I have an Athlon 64 system I built, and I'm currently running regular Windows XP Home (which I had a license for from a previous computer, and didn't feel like buying XP Pro). One thing I haven't seen yet is what the costs will be of this x64 version of Windows XP. Will it be a free upgrade? If not, any idea on what it's going to cost? One reason I never tried out the pre-release version of x64 is that it seemed to require an XP Pro key, which I didn't have.
What's your problem with dual booting? I have a reasonably good computer, and I want to have the maximum performance possible in either operating system.
Plus I have no problems with having a dual boot setup and it's quite functional.

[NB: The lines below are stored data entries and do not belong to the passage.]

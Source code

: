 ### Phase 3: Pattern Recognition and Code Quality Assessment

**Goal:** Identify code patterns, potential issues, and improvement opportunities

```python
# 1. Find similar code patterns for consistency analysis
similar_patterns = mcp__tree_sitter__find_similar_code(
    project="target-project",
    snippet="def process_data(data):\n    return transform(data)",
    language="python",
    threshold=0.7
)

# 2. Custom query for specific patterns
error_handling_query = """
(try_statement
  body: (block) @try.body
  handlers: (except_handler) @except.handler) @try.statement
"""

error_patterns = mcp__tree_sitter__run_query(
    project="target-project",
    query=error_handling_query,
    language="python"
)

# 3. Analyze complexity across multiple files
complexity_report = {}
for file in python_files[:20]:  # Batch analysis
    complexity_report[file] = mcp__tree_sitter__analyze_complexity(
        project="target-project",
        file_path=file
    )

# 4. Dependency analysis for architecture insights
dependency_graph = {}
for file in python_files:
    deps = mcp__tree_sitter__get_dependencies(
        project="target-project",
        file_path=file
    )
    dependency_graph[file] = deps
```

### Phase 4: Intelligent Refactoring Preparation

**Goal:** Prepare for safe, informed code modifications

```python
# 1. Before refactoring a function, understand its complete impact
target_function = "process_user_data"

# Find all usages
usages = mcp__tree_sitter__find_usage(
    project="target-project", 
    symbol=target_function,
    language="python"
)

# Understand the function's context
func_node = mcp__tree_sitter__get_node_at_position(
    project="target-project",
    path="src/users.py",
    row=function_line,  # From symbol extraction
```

As for VMWare, VMWare is not free unless you warez it, and really VMWare has several limitations. Eg. Multisim 7 runs very slow, 3d applications just don't work, etc (it's a good product otherwise, I love VMWare for what it can do)

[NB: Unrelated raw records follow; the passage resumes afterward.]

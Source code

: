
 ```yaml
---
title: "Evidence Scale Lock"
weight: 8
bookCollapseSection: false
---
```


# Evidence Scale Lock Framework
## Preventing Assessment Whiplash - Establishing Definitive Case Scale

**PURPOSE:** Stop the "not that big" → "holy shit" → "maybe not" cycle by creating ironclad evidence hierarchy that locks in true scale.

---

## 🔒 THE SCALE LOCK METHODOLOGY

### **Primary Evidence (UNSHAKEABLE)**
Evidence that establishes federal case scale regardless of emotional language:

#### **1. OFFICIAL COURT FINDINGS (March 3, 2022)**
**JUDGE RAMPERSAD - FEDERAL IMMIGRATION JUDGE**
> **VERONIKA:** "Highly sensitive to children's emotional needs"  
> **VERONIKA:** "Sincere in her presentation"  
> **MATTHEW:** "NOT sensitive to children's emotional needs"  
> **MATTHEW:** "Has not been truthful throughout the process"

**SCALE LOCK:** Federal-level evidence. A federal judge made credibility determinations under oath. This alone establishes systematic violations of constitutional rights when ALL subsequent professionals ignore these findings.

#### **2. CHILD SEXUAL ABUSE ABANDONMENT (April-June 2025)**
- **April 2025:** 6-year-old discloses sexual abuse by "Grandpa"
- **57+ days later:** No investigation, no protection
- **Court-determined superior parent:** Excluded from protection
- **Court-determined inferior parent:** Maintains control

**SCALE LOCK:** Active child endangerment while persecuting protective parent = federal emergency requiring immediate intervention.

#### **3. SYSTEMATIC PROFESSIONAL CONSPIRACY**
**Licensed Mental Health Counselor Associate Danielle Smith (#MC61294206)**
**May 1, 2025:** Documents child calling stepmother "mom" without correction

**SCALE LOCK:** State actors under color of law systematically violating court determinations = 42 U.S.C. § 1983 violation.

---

I need these applications and I have no choice in my need of them unless I seek another profession. If I had all the software I needed under Linux, I probably wouldn't bother with dual booting. But reality dictates otherwise...
A second PC is something I have used for a long time, but then that second PC got outdated, and I don't want to spend the money on another PC. Keeping one computer upgraded is enough of a financial burden on me, two is just not realistic.

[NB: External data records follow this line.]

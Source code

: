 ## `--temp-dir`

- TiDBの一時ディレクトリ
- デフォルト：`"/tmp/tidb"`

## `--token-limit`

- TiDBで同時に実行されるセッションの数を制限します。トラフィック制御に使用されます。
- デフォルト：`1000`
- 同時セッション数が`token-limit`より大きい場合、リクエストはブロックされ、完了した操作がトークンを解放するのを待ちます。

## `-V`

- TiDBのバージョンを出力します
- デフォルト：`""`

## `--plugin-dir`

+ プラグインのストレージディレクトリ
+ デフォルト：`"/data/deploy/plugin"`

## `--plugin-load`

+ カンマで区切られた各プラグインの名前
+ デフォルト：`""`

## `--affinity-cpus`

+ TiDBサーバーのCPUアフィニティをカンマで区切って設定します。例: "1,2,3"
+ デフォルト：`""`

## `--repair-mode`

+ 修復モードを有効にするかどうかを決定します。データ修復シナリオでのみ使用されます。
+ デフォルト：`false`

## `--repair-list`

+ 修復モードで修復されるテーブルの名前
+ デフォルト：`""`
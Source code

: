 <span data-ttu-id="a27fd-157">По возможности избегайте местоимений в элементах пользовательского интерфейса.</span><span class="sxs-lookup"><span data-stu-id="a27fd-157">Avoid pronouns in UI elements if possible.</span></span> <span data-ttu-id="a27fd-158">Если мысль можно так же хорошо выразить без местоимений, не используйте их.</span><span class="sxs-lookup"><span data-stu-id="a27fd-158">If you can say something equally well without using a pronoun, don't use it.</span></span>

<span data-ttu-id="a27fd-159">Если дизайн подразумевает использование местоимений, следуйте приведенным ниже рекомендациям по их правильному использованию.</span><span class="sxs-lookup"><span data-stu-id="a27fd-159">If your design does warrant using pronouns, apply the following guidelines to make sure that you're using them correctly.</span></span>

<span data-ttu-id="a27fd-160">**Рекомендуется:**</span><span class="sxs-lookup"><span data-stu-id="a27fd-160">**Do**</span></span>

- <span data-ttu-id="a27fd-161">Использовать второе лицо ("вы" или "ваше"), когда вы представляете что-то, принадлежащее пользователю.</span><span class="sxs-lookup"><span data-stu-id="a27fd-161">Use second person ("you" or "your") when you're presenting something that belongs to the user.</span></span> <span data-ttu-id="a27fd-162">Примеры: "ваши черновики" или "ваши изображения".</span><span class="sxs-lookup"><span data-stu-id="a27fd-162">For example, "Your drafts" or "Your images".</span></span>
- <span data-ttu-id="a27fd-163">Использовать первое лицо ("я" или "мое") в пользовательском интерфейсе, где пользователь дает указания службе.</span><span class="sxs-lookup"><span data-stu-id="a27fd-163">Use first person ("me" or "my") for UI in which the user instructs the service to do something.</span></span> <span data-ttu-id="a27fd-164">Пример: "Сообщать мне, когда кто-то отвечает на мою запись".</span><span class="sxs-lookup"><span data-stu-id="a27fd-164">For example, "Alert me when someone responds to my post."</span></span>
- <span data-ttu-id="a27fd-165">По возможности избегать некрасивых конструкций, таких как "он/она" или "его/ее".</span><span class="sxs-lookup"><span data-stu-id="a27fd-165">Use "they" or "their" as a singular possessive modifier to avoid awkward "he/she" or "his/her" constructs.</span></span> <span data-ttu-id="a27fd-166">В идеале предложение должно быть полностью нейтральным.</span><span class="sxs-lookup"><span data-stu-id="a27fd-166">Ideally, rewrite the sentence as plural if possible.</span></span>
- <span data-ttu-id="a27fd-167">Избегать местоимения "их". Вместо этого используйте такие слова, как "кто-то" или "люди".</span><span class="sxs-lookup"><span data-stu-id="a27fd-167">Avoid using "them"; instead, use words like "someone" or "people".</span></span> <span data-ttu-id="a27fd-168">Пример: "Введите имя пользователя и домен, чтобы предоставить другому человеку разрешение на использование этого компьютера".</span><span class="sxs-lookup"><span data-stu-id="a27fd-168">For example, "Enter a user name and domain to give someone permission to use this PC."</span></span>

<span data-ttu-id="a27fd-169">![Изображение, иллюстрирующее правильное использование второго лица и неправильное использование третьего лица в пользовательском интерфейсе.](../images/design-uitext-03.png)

NT on Alpha 10 years ago was NOT a 64 bit os. It was a 32 bit OS running on a 64 bit cpu.
but they blew it. as did everybody else.
Tell that to my dual 667 Alpha7 box that I've had for almost 6 years now running 64bit Linux.
STFU about slashdot bias.
Sure for some special applications this might be good, but for the average Joe running his email and an occasional spreadsheet why does it matter? What we have now vastly exceedes 99% of users needs now.
Except of course to help force people back into the upgrade cycle.
"just beacuse" isnt a reason to do something.
---- Booth was a patriot ----
Well, technically Windows x64 Edition will be out a few days before OS X "Tiger" - which is the first version of OS X to have any real 64-bit support.
It's also worth noting that adding 64-bit support to a PowerPC-based OS is much easier than adding it to an x86-based OS. PowerPC was designed with 64-bit operation in mind, x86 was not.
Prior to "Tiger," the best OS X could do was to support 4GB of memory per processor, with a maximum of 4GB of memory given to one application (because of the 32-bit address map).
Windows XP has been able to do that in PAE mode ("Physical Address Extension") for years now. That's why two years ago you could buy 32-bit Xeon systems with 12GB of memory from Dell (and you still can).
Given the nature of the move to 64-bit architectures, I think the industry as a whole is doing quite well.
If you want to bicker about Windows x64 vs. Tiger, then Windows clearly wins. In Tiger, GUI apps can't be 64-bit (you have to write 2 executables to support 32-bit graphical output from a 64-bit backend service). Windows x64 has no such limitation.